Jesús Callejo (0:09)
¿Qué tal, Nacho? Bien hallado. Qué año nos espera de emociones históricas. Y bueno, y esta de hoy no le va a la zaga porque habría que gritar como buenos guerreros, Yo soy también Espartaco.
Nacho Ares (0:23)
Sí, sí. Ese momento final de la película, escuchábamos ahora al comienzo un fragmento, una película del año 60, creo que es de Stanley Kubrick, protagonizada por Kirk Douglas. Y esa frase final de ¿Quién es Espartaco? Yo, yo soy Espartaco. Yo soy Espartaco.
Jesús Callejo (0:44)
Todos como fuente Juna, Todos son totalmente la frase que nunca pronunció Espartaco. Pero qué bonito.
Nacho Ares (0:53)
Porque fíjate, este tipo de momentos históricos que luego quedan ahí en el imaginario colectivo, bueno, no son reales, pero. Pero sí que proyectan muy bien el sentimiento que quería ofrecer ese personaje. Espartaco lo vemos en la película y las fuentes, pues quizás un idealista, un poco cabra loca en algunas cosas, violento, hay que verlo en el contexto de la época. Pero lo único que buscaban era libertad.
Jesús Callejo (1:22)
Exactamente, por eso se ha convertido en un símbolo de rebeldía, de libertad, hasta el punto que incluso, incluso equipos de fútbol como el Esparta de Moscú, viene de ahí, viene el nombre de Espartaco, a diferencia de otros equipos, yo que sé, pues como el Esparta de Praga, que sí que vendría de Esparta, como la ciudad griega, pero el Esparta de Moscú viene de ahí.

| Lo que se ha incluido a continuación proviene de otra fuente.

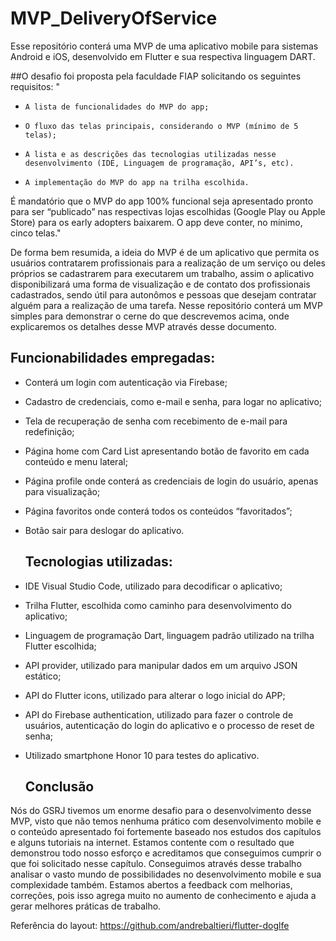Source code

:# MVP_DeliveryOfService
Esse repositório conterá uma MVP de uma aplicativo mobile para sistemas Android e iOS, desenvolvido em Flutter e sua respectiva linguagem DART. 

 ##O desafio foi proposta pela faculdade FIAP solicitando os seguintes requisitos:
"
  -     A lista de funcionalidades do MVP do app;

  -     O fluxo das telas principais, considerando o MVP (mínimo de 5 telas);

  -     A lista e as descrições das tecnologias utilizadas nesse desenvolvimento (IDE, Linguagem de programação, API’s, etc).

  -     A implementação do MVP do app na trilha escolhida.

  É mandatório que o MVP do app 100% funcional seja apresentado pronto para ser “publicado” nas respectivas lojas escolhidas (Google Play ou Apple Store) para os early adopters baixarem. O app deve conter, no mínimo, cinco telas."
  
  
De forma bem resumida, a ideia do MVP é de um aplicativo que permita os usuários contratarem profissionais para a realização de um serviço ou deles próprios se cadastrarem para executarem um trabalho, assim o aplicativo disponibilizará uma forma de visualização e de contato dos profissionais cadastrados, sendo útil para autonômos e pessoas que desejam contratar alguém para a realização de uma tarefa. 
Nesse repositório conterá um MVP simples para demonstrar o cerne do que descrevemos acima, onde explicaremos os detalhes desse MVP através desse documento. 



  
  ## Funcionabilidades empregadas:
  
- Conterá um login com autenticação via Firebase;
- Cadastro de credenciais, como e-mail e senha, para logar no aplicativo;
- Tela de recuperação de senha com recebimento de e-mail para redefinição;
- Página home com Card List apresentando botão de favorito em cada conteúdo e menu lateral;
- Página profile onde conterá as credenciais de login do usuário, apenas para visualização;
- Página favoritos onde conterá todos os conteúdos “favoritados”;
- Botão sair para deslogar do aplicativo.




  ## Tecnologias utilizadas:
  
- IDE Visual Studio Code, utilizado para decodificar o aplicativo;
- Trilha Flutter, escolhida como caminho para desenvolvimento do aplicativo;
- Linguagem de programação Dart, linguagem padrão utilizado na trilha Flutter escolhida;
- API provider, utilizado para manipular dados em um arquivo JSON estático;
- API do Flutter icons, utilizado para alterar o logo inicial do APP;
- API do Firebase authentication, utilizado para fazer o controle de usuários, autenticação do login do aplicativo e o processo de reset de senha;
- Utilizado smartphone Honor 10 para testes do aplicativo. 




  ## Conclusão
  
Nós do GSRJ tivemos um enorme desafio para o desenvolvimento desse MVP, visto que não temos nenhuma prático com desenvolvimento mobile e o conteúdo apresentado foi fortemente baseado nos estudos dos capítulos e alguns tutoriais na internet. Estamos contente com o resultado que demonstrou todo nosso esforço e acreditamos que conseguimos cumprir o que foi solicitado nesse capítulo. 
Conseguimos através desse trabalho analisar o vasto mundo de possibilidades no desenvolvimento mobile e sua complexidade também.
Estamos abertos a feedback com melhorias, correções, pois isso agrega muito no aumento de conhecimento e ajuda a gerar melhores práticas de trabalho.


Referência do layout: 
https://github.com/andrebaltieri/flutter-doglfe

En la época soviética, cuando pusieron nombres, dijeron qué bien, que Espartaco representaba un símbolo de lucha, de resistencia, en fin, Y fue un poco el que los sindicatos y los trabajadores asumieron como algo muy suyo. Así que, como ves, Espartaco, el legado de Espartaco, o la sombra o el espíritu de Espartaco, pues llegó ni más ni menos que hasta la lejana Rusia, en aquel momento, la Unión Soviética.
Nacho Ares (2:09)
Fíjate, vamos a recorrer las turbulentas y azarosas vidas, en este caso de Espartaco. Vamos a estar en el siglo I de nuestra era. ¿Cuál es la fecha que nos propones en esta ocasión para viajar en el tiempo?
Jesús Callejo (2:28)
Pues mira la fecha. Es la primavera del año 73 a. C. Adelante, pasen.
Narrador (2:48)
Jesús Callejo les está esperando junto al cronovisor.